Por otro lado, la adaptación por Yoshiko Kouyama del cuento El árbol de Mochi, de Ryusuke Saíto(1917–1985), uno de los autores de literatura para niños más importantes del siglo XX japonés, es un trabajo que cuenta con las figuras originales de Jiro Takidaira. Se trata de la bella historia de un pequeño niño que vive con su abuelo y cuya relación expresa el afecto incondicional y solidario entre ambos. Una pieza que enaltece la ternura y libera la tensión que provoca el temor impulsado por la fuerza del amor verdadero.
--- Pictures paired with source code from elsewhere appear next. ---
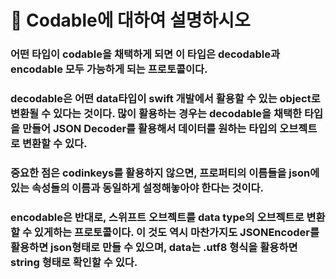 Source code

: # 🐥 Codable에 대하여 설명하시오

### 어떤 타입이 codable을 채택하게 되면 이 타입은  decodable과 encodable 모두 가능하게 되는 프로토콜이다. 

### decodable은 어떤 data타입이 swift 개발에서 활용할 수 있는 object로 변환될 수 있다는 것이다. 많이 활용하는 경우는 decodable을 채택한 타입을 만들어 JSON Decoder를 활용해서 데이터를 원하는 타입의 오브젝트로 변환할 수 있다.

### 중요한 점은 codinkeys를 활용하지 않으면, 프로퍼티의 이름들을 json에 있는 속성들의 이름과 동일하게 설정해놓아야 한다는 것이다.



### encodable은 반대로, 스위프트 오브젝트를 data type의 오브젝트로 변환할 수 있게하는 프로토콜이다. 이 것도 역시 마찬가지도 JSONEncoder를 활용하면 json형태로 만들 수 있으며, data는 .utf8 형식을 활용하면 string 형태로 확인할 수 있다.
Takidaira es un ilustrador ampliamente conocido en el mundo editorial, desde la publicación en 1950 de otro clásico suyo, Hachiro, más conocido por su popularización en el cine en su versión de animación manga actual.
Este programa, que nos mantuvo absortos en la plenitud de las historias de las que surgían risas y sonidos de sorpresa de chicos y grandes, culminó con la más divertida actualización del teatro de sombras en el cuadro titulado ¡Que levante la mano el que quiera divertirse!, un auténtico despliegue de imaginación creativa, a cargo de Akino Sakaguchi y Akihito Kamiyama, dominado por la técnica corporal de los actores, a partir de gestos y sonidos, y donde las siluetas protagonizan formas increíbles y sucesos escénicos pletóricos de verdad y sencillez, que conservan el asombro sostenido y total de los espectadores por las formas que logra el conjunto actoral.
Tras esta plenitud estética y lúdica, el público fue llamado a participar como parte de este espectáculo dirigido por Yasuaki Yamasaki, para mostrar cómo cualquier persona con las actitudes apropiadas puede conseguir la magia de esas formas que provocaron completa jocosidad en un público, que para entonces, estaba comiendo de la mano y fascinado de ser parte de uno de los teatros más antiguos del mundo, sin necesitad de mirar ni por reflejo sus celulares, ni acordarse de que pudiera existir un teatro que lo llevara a sus propios límites en aras de fomentar lo “nuevo” a ultranza, como el único sistema válido en materia de artes escénicas contemporáneas.
Cuando estás ante una obra de arte regresas a ella una y otra vez, no importa en qué siglo de la historia se haya creado. Esa es la calidad de distinción que pocas piezas y artistas logran en el mundo a través del tiempo; eso es lo verdaderamente asombroso aquí y en Japón.